Dataset content below:

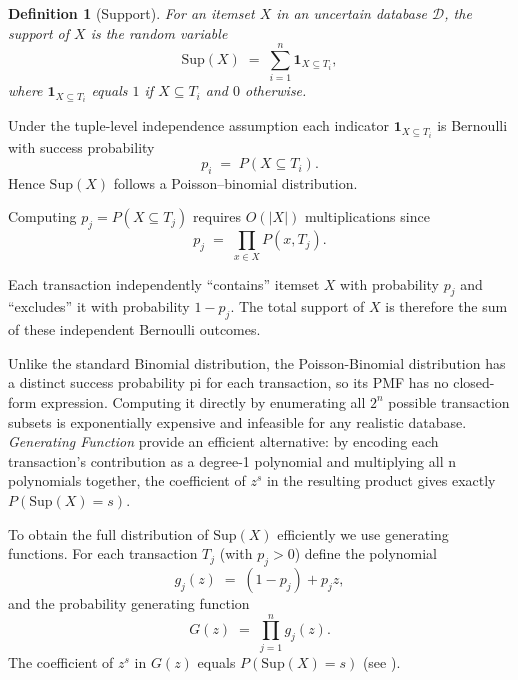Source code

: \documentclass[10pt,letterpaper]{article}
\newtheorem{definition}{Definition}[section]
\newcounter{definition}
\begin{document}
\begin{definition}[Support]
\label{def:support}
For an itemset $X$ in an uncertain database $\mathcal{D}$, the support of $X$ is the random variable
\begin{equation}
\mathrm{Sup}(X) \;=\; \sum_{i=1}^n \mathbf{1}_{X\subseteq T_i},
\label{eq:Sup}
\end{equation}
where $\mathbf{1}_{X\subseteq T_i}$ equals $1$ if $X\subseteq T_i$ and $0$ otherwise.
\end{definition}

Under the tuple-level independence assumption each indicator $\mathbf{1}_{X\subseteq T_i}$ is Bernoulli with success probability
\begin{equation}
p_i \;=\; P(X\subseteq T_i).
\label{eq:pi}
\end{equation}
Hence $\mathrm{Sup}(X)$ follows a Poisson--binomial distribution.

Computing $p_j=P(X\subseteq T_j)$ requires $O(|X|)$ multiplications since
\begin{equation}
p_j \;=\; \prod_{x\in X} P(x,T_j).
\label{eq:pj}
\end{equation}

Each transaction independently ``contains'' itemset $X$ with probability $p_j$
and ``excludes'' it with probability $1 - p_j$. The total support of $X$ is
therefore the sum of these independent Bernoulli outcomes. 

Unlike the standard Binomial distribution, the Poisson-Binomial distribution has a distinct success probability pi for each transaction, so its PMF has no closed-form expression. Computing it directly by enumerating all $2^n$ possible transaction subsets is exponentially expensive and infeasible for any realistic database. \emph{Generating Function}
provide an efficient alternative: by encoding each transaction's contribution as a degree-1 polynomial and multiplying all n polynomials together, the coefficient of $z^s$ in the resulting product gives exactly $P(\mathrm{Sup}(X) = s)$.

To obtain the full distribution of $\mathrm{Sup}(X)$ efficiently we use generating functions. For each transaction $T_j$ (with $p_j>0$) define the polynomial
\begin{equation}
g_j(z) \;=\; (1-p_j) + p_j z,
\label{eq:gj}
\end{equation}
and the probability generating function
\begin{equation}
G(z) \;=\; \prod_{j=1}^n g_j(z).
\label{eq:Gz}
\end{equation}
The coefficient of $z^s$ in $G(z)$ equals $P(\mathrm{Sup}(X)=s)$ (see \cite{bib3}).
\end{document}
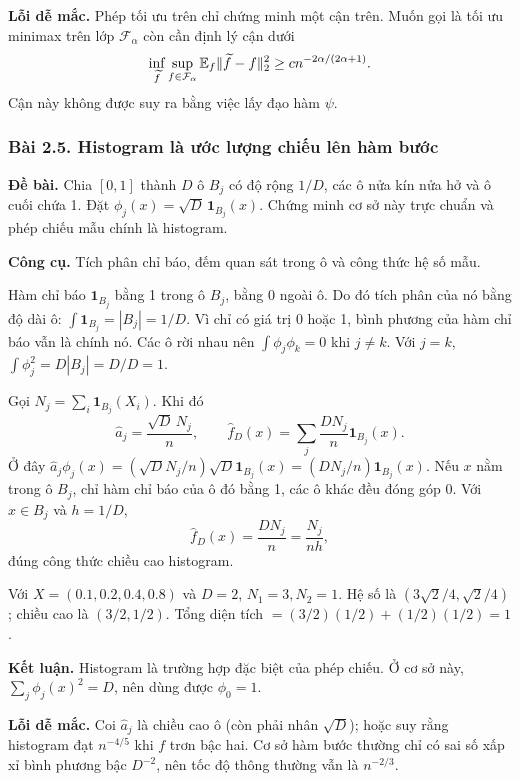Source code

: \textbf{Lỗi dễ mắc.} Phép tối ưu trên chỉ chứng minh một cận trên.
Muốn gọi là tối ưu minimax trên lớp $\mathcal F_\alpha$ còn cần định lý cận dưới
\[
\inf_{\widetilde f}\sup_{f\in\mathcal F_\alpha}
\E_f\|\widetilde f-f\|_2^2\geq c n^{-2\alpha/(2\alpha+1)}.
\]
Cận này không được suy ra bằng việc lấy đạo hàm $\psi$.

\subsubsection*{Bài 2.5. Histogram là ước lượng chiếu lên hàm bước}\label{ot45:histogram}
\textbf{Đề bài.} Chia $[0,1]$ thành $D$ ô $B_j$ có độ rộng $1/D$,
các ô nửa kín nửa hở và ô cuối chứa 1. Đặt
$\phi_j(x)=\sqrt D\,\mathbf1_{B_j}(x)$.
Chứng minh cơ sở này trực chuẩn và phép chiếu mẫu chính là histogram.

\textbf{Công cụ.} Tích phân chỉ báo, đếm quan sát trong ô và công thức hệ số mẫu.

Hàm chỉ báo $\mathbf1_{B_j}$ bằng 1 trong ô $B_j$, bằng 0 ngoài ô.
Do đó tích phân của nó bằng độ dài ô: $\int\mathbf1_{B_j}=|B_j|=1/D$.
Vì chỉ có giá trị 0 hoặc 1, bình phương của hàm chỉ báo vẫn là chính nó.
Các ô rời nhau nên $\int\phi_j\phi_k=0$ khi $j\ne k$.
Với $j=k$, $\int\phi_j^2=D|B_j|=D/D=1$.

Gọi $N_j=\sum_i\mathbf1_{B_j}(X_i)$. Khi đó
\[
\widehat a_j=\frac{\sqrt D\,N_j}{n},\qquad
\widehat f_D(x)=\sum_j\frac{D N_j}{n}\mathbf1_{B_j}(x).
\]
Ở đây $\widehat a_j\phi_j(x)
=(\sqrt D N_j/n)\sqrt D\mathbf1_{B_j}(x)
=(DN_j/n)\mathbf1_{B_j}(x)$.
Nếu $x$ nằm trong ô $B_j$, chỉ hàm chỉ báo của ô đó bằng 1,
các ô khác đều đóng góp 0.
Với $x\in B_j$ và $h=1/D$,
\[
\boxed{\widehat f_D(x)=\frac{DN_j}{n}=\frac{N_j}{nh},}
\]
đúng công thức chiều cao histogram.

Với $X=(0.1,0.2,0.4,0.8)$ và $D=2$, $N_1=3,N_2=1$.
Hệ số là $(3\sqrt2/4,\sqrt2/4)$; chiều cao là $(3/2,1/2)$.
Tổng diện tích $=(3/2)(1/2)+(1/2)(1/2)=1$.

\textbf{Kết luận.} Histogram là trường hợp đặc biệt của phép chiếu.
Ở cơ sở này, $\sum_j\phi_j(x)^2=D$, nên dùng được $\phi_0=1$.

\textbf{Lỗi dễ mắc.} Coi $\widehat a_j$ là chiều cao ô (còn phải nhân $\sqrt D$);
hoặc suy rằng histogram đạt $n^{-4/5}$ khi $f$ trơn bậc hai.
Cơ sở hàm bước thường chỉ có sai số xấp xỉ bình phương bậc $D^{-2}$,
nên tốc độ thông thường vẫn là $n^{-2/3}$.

End of Dataset content.

Work to complete -
Among the records above, count the lines that include the word "alpha" and state the number by itself.

Exercise solution -
3